Dataset entries:
##############################
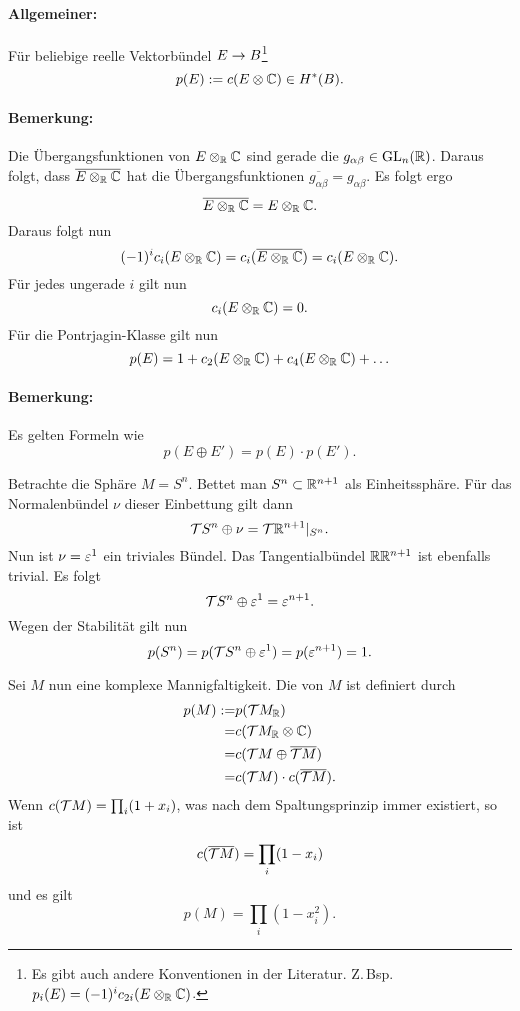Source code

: \paragraph{Allgemeiner:}
Für beliebige reelle Vektorbündel $E \overset{}{\rightarrow} B$\footnote{Es gibt auch andere Konventionen in der Literatur. Z.\,Bsp. $p_i(E) = (-1)^i c_{2i} (E\otimes_{\mathbb{R}} \mathbb{C})$.}
\[ p(E) := c(E \otimes \mathbb{C}) \in H^*(B). \]
\paragraph{Bemerkung:} Die Übergangsfunktionen von $E\otimes_{\mathbb{R}} \mathbb{C}$ sind gerade die $g_{\alpha \beta} \in \mathrm{GL}_n(\mathbb{R})$. Daraus folgt, dass $\overline{E\otimes_{\mathbb{R}} \mathbb{C}}$ hat die Übergangsfunktionen $\overline{g_{\alpha \beta}} = g_{\alpha \beta}$. Es folgt ergo
\[ \overline{E \otimes_{\mathbb{R}} \mathbb{C}} = E \otimes_{\mathbb{R}} \mathbb{C}. \]
Daraus folgt nun
\[
(-1)^i c_i(E\otimes_{\mathbb{R}} \mathbb{C}) = c_i(\overline{E \otimes_{\mathbb{R}} \mathbb{C}}) = c_i({E \otimes_{\mathbb{R}} \mathbb{C}}).  \]
Für jedes ungerade $i$ gilt nun
\[ c_i(E\otimes_{\mathbb{R}} \mathbb{C}) = 0. \]
Für die Pontrjagin-Klasse gilt nun
\[ p(E) = 1 + c_2(E\otimes_{\mathbb{R}} \mathbb{C}) + c_4(E\otimes_{\mathbb{R}} \mathbb{C}) + \ldots \]

\paragraph{Bemerkung:}
Es gelten Formeln wie
\[ p(E\oplus E') = p(E) \cdot p(E'). \]

\Bsp{}
Betrachte die Sphäre $M = S^n$. Bettet man $S^n \subset \mathbb{R}^{n+1}$ als Einheitssphäre. Für das Normalenbündel $\nu$ dieser Einbettung gilt dann
\[ \mathcal{T} S^n \oplus \nu = \mathcal{T} \mathbb{R}^{n+1}|_{S^n}. \]
Nun ist $\nu = \varepsilon^1$ ein triviales Bündel. Das Tangentialbündel $\mathbb{R} \mathbb{R}^{n+1}$ ist ebenfalls trivial. Es folgt
\[ \mathcal{T} S^n \oplus \varepsilon^1 = \varepsilon^{n+1}. \]
Wegen der Stabilität gilt nun
\[ p(S^n) = p(\mathcal{T} S^n \oplus \varepsilon^1) = p(\varepsilon^{n+1}) = 1. \]

\Def{}
Sei $M$ nun eine komplexe Mannigfaltigkeit. Die  von $M$ ist definiert durch
\begin{align*}
p(M):=& p(\mathcal{T} M_{\mathbb{R}})\\
=& c(\mathcal{T} M_{\mathbb{R}} \otimes \mathbb{C}) \\
=& c(\mathcal{T} M \oplus \overline{\mathcal{T} M})\\
=& c(\mathcal{T} M ) \cdot c(\overline{\mathcal{T} M}).
\end{align*}
Wenn $c(\mathcal{T} M ) = \prod_i (1 + x_i)$, was nach dem Spaltungsprinzip immer existiert, so ist
\[ c(\overline{\mathcal{T} M}) = \prod_i (1 - x_i) \]
und es gilt
\[ p(M) = \prod_i (1- x_i^2). \]
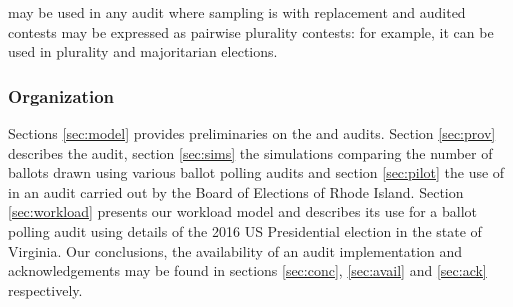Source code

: \Providence may be used in any audit where sampling is with replacement and audited contests may be expressed as pairwise plurality contests: for example, it can be used in plurality and majoritarian elections. 


\subsubsection{Organization} 
Sections \ref{sec:model} provides preliminaries on the \BRAVO and \Minerva audits. Section \ref{sec:prov} describes the \Providence audit, section \ref{sec:sims} the simulations comparing the number of ballots drawn using various ballot polling audits and section \ref{sec:pilot} the use of \Providence in an audit carried out by the Board of Elections of Rhode Island. Section \ref{sec:workload} presents our workload model and describes its use for a ballot polling audit using details of the 2016 US Presidential election in the state of Virginia. Our conclusions, the availability of an audit implementation and acknowledgements may be found in sections \ref{sec:conc}, \ref{sec:avail} and \ref{sec:ack} respectively. 

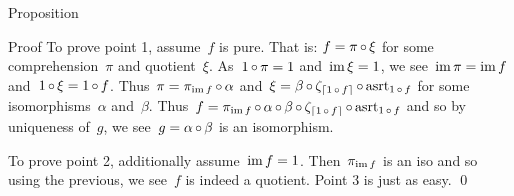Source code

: \documentclass[b]{subfiles}
\begin{document}
\begin{parsec}
\begin{point}{Proposition}
\begin{point}{Proof}
To prove point 1, assume~$f$ is pure.
That is: $f = \pi \mathop{\circ} \xi$ for some comprehension~$\pi$
        and quotient~$\xi$.
As~$1 \mathop{\circ} \pi=1$ and~$\operatorname{im} \xi = 1$,
    we see~$\operatorname{im} \pi = \operatorname{im} f$ and~$1 \mathop{\circ} \xi = 1\mathop{\circ} f$.
Thus~$\pi = \pi_{\operatorname{im} f} \mathop{\circ} \alpha$
    and~$\xi = \beta \mathop{\circ} \zeta_{\left\lceil1 \mathop{\circ} f\right\rceil}
                \mathop{\circ} \mathrm{asrt}_{1 \mathop{\circ} f}$
        for some isomorphisms~$\alpha$ and~$\beta$.
Thus~$f = \pi_{\operatorname{im} f} \mathop{\circ} \alpha \mathop{\circ} \beta
                \mathop{\circ} \zeta_{\left\lceil1 \mathop{\circ} f\right\rceil}
                \mathop{\circ} \mathrm{asrt}_{1 \mathop{\circ} f}$
        and so by uniqueness of~$g$,
        we see~$g = \alpha \mathop{\circ} \beta$ is an isomorphism.

To prove point 2, additionally assume~$\operatorname{im} f= 1$.
Then~$\pi_{\operatorname{im} f}$ is an iso and so
using the previous, we see~$f$ is indeed a quotient.
Point 3 is just as easy. \qed
\end{point}
\end{point}
\end{parsec}
\end{document}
##############################
For each line in the entries that contains the string "quotient", make a copy.

        and quotient~$\xi$.
using the previous, we see~$f$ is indeed a quotient.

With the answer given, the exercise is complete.